The reason why we stop at March is because that’s when snow chances significantly drop off. Although we have had snow reported in April and even May, it hasn’t been consistent enough to consider it a pattern or “the norm”.

As we all know, every year is different, so we truly will not know our snow chances until these months are here but what we can do is look at previous weather history.

Our snowiest month typically happens to be January where we see some of the biggest and most impactful snowstorms on record but February is no slouch as we still see significant storms throughout the month.

We’re in a “La Nina” year so that means we typically see more mild winters overall. We’ll have to see how things shake out, so let’s deep dive into February and March historically first and then take a look at La Nina years specifically to see what we can expect.

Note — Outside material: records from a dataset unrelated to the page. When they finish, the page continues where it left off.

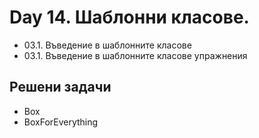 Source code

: ﻿# Day 14. Шаблонни класове.
- 03.1. Въведение в шаблонните класове
- 03.1. Въведение в шаблонните класове упражнения

## Решени задачи
- Box
- BoxForEverything

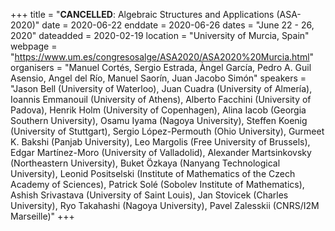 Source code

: +++
title = "<b>CANCELLED</b>: Algebraic Structures and Applications (ASA-2020)"
date = 2020-06-22
enddate = 2020-06-26
dates = "June 22 - 26, 2020"
dateadded = 2020-02-19
location = "University of Murcia, Spain"
webpage = "https://www.um.es/congresosalge/ASA2020/ASA2020%20Murcia.html"
organisers = "Manuel Cortés, Sergio Estrada, Àngel García, Pedro A. Guil Asensio, Angel del Río, Manuel Saorín, Juan Jacobo Simón"
speakers = "Jason Bell (University of Waterloo), Juan Cuadra (University of Almería), Ioannis Emmanouil (University of Athens), Alberto Facchini (University of Padova), Henrik Holm (University of Copenhagen), Alina Iacob (Georgia Southern University), Osamu Iyama (Nagoya University), Steffen Koenig (University of Stuttgart), Sergio López-Permouth (Ohio University), Gurmeet K. Bakshi  (Panjab University), Leo Margolis (Free University of Brussels), Edgar Martínez-Moro (University of Valladolid), Alexander Martsinkovsky (Northeastern University), Buket Özkaya (Nanyang Technological University), Leonid Positselski (Institute of Mathematics of the Czech Academy of Sciences), Patrick Solé (Sobolev Institute of Mathematics), Ashish Srivastava (University of Saint Louis), Jan Stovicek (Charles University), Ryo Takahashi (Nagoya University), Pavel Zalesskii (CNRS/I2M Marseille)"
+++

Historically speaking, in February, we average 3.5 inches compared to January where we average 4.3 inches of snow. March typically averages 2.0 inches which is less than December averaging 2.1 inches. April averages less than half an inch.

As we can see, the two snowiest months of the year are January and February. Long story short, we are not out of the woods yet. As we continue through January, we at least have another month or so until snow chances really fall off.

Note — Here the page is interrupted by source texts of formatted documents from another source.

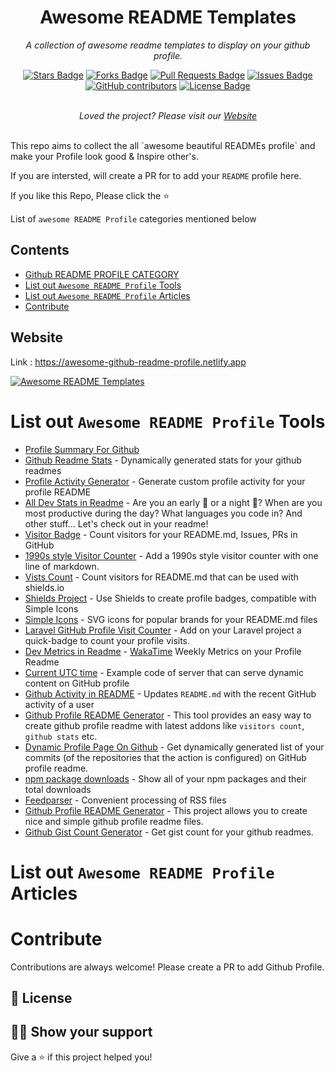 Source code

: <h1 align="center">Awesome README Templates</h1>
<p align="center"><i>A collection of awesome readme templates to display on your github profile.</i></p>
<div align="center">
  <a href="https://github.com/elangosundar/awesome-README-templates/stargazers"><img src="https://img.shields.io/github/stars/elangosundar/awesome-README-templates" alt="Stars Badge"/></a>
<a href="https://github.com/elangosundar/awesome-README-templates/network/members"><img src="https://img.shields.io/github/forks/elangosundar/awesome-README-templates" alt="Forks Badge"/></a>
<a href="https://github.com/elangosundar/awesome-README-templates/pulls"><img src="https://img.shields.io/github/issues-pr/elangosundar/awesome-README-templates" alt="Pull Requests Badge"/></a>
<a href="https://github.com/elangosundar/awesome-README-templates/issues"><img src="https://img.shields.io/github/issues/elangosundar/awesome-README-templates" alt="Issues Badge"/></a>
<a href="https://github.com/elangosundar/awesome-README-templates/graphs/contributors"><img alt="GitHub contributors" src="https://img.shields.io/github/contributors/elangosundar/awesome-README-templates?color=2b9348"></a>
<a href="https://github.com/elangosundar/awesome-README-templates/blob/master/LICENSE"><img src="https://img.shields.io/github/license/elangosundar/awesome-README-templates?color=2b9348" alt="License Badge"/></a>
</div>
<br>
<p align="center"><i>Loved the project? Please visit our <a href="https://awesome-github-readme-profile.netlify.app">Website</a></i></p>
<br>
This repo aims to collect the all `awesome beautiful READMEs profile` and make your Profile look good & Inspire other's.

If you are intersted, will create a PR for to add your `README` profile here.

If you like this Repo, Please click the :star:

List of `awesome README Profile` categories mentioned below

## Contents
  - [Github README PROFILE CATEGORY](#github-readme-profile-category)
  - [List out `Awesome README Profile` Tools](#list-out-awesome-readme-profile-tools)
  - [List out `Awesome README Profile` Articles](#list-out-awesome-readme-profile-articles)
  - [Contribute](#contribute)

## Website

Link : https://awesome-github-readme-profile.netlify.app

<a href="https://awesome-github-readme-profile.netlify.app"><img src="https://raw.githubusercontent.com/elangosundar/awesome-README-templates/master/awesome-github-profile.png" alt="Awesome README Templates" /></a>

# List out `Awesome README Profile` Tools

- [Profile Summary For Github](https://profile-summary-for-github.com/search)
- [Github Readme Stats](https://github.com/anuraghazra/github-readme-stats) - Dynamically generated stats for your github readmes
- [Profile Activity Generator](https://github.com/omidnikrah/profile-activity-generator) - Generate custom profile activity for your profile README
- [All Dev Stats in Readme](https://github.com/anmol098/waka-readme-stats) - Are you an early 🐤 or a night 🦉? When are you most productive during the day? What languages you code in? And other stuff... Let's check out in your readme!
- [Visitor Badge](https://visitor-badge.glitch.me/#docs) - Count visitors for your README.md, Issues, PRs in GitHub
- [1990s style Visitor Counter](https://twitter.com/ryanlanciaux/status/1283755637126705152) - Add a 1990s style visitor counter with one line of markdown.
- [Vists Count](https://pufler.dev/git-badges/) - Count visitors for README.md that can be used with shields.io
- [Shields Project](https://shields.io/) - Use Shields to create profile badges, compatible with Simple Icons
- [Simple Icons](https://github.com/simple-icons/simple-icons#cdn-usage) - SVG icons for popular brands for your README.md files
- [Laravel GitHub Profile Visit Counter](https://github.com/caneco/laravel-github-profile-view-counter) - Add on your Laravel project a quick-badge to count your profile visits.
- [Dev Metrics in Readme](https://github.com/athul/waka-readme) - [WakaTime](https://wakatime.com/) Weekly Metrics on your Profile Readme
- [Current UTC time](https://github.com/jojoee/jojoee) - Example code of server that can serve dynamic content on GitHub profile
- [Github Activity in README](https://github.com/jamesgeorge007/github-activity-readme) - Updates `README.md` with the recent GitHub activity of a user
- [Github Profile README Generator](https://github.com/rahuldkjain/github-profile-readme-generator) - This tool provides an easy way to create github profile readme with latest addons like `visitors count`, `github stats` etc.
- [Dynamic Profile Page On Github](https://github.com/umutphp/github-action-dynamic-profile-page) - Get dynamically generated list of your commits (of the repositories that the action is configured) on GitHub profile readme.
- [npm package downloads](https://github.com/maddhruv/github-readme-npm-downloads) - Show all of your npm packages and their total downloads
- [Feedparser](https://pythonhosted.org/feedparser/) - Convenient processing of RSS files
- [Github Profile README Generator](https://github.com/arturssmirnovs/github-profile-readme-generator) - This project allows you to create nice and simple github profile readme files.
- [Github Gist Count Generator](https://github.com/lifeparticle/Gist-Count) - Get gist count for your github readmes.

# List out `Awesome README Profile` Articles

# Contribute

Contributions are always welcome! Please create a PR to add Github Profile.

## :pencil: License

## :man_astronaut: Show your support

Give a ⭐️ if this project helped you!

Once again, this is not to say we are guaranteed to see snow, but historically speaking this is the time frame where we do see snow. Also, like I mentioned above we are in a La Nina year, which is typically milder and drier. Just taking a look at last year we only picked up 7 inches of snow, which is slightly more than half of our average snowfall per year.

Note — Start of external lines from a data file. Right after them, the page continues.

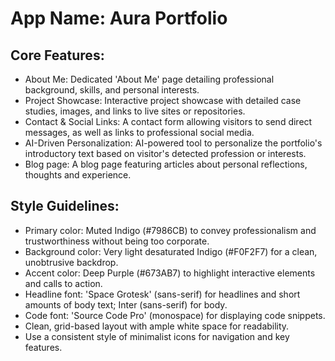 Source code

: # **App Name**: Aura Portfolio

## Core Features:

- About Me: Dedicated 'About Me' page detailing professional background, skills, and personal interests.
- Project Showcase: Interactive project showcase with detailed case studies, images, and links to live sites or repositories.
- Contact & Social Links: A contact form allowing visitors to send direct messages, as well as links to professional social media.
- AI-Driven Personalization: AI-powered tool to personalize the portfolio's introductory text based on visitor's detected profession or interests.
- Blog page: A blog page featuring articles about personal reflections, thoughts and experience.

## Style Guidelines:

- Primary color: Muted Indigo (#7986CB) to convey professionalism and trustworthiness without being too corporate.
- Background color: Very light desaturated Indigo (#F0F2F7) for a clean, unobtrusive backdrop.
- Accent color: Deep Purple (#673AB7) to highlight interactive elements and calls to action.
- Headline font: 'Space Grotesk' (sans-serif) for headlines and short amounts of body text; Inter (sans-serif) for body.
- Code font: 'Source Code Pro' (monospace) for displaying code snippets.
- Clean, grid-based layout with ample white space for readability.
- Use a consistent style of minimalist icons for navigation and key features. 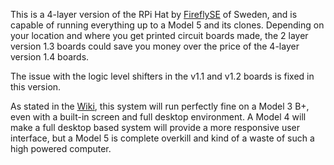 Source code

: This is a 4-layer version of the RPi Hat by [FireflySE](https://github.com/FireflySE) of Sweden, and is capable of running everything up to a Model 5 and its clones. Depending on your location and where you get printed circuit boards made, the 2 layer version 1.3 boards could save you money over the price of the 4-layer version 1.4 boards.

The issue with the logic level shifters in the v1.1 and v1.2 boards is fixed in this version.

As stated in the [Wiki](https://github.com/larry-athey/rpi-smart-still/wiki), this system will run perfectly fine on a Model 3 B+, even with a built-in screen and full desktop environment. A Model 4 will make a full desktop based system will provide a more responsive user interface, but a Model 5 is complete overkill and kind of a waste of such a high powered computer.
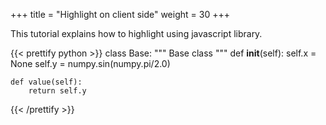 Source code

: +++
title = "Highlight on client side"
weight = 30
+++

This tutorial explains how to highlight using javascript library.

{{< prettify python >}}
class Base:
    """
    Base class
    """
    def __init__(self):
        self.x = None
        self.y = numpy.sin(numpy.pi/2.0)

    def value(self):
        return self.y
{{< /prettify >}}



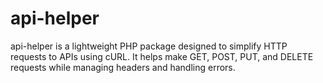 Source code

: # api-helper
api-helper is a lightweight PHP package designed to simplify HTTP requests to APIs using cURL. It helps make GET, POST, PUT, and DELETE requests while managing headers and handling errors.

Let’s take a look at a few La Nina years historically here in Central VA. This previous year was a La Nina year and we picked up 7 inches of snow. 2017-2018 was also a La Nina year and we picked up our average snowfall, which is 12.4 inches. 2016-2017 we received 7.1 inches.

Last but not least we’ll mention 2011-2012 where we received 4.5 inches. As we look at La Nina years in the the early 1900’s, snowfall totals were a bit more impressive but as we get closer to more modern times, those totals started dropping more and more.

Overall, looking throughout history we can see La Nina years typically mean less snowfall at this point.

February we still have a chance of seeing snow overall so let’s look at February in halves, the first half and second half. First half of February (1st – 14th) we typically average .1″ to .2″ of snow. Max snowfall on those days (one off events) range from 2.5″ (1903 storm) to 13.3″ (1983) throughout history. The second half of February we average .1″ to .2″ as well with less significant one off snow events. Significant snow events range from 1.2″ (1993) to 8.3″ (1996). March is even less significant as most snow events happen toward the beginning of the month while the second half averages 0″ to .1″.

Overall, although January is our most active month for winter weather, February has a great chance for just as active winter weather as well. Stay on alert until we get to the second half of March then typically snow chances begin to trail off but there still is a low chance up until that point as well but April is the month where snow chances are virtually zero and the same goes for May, of course.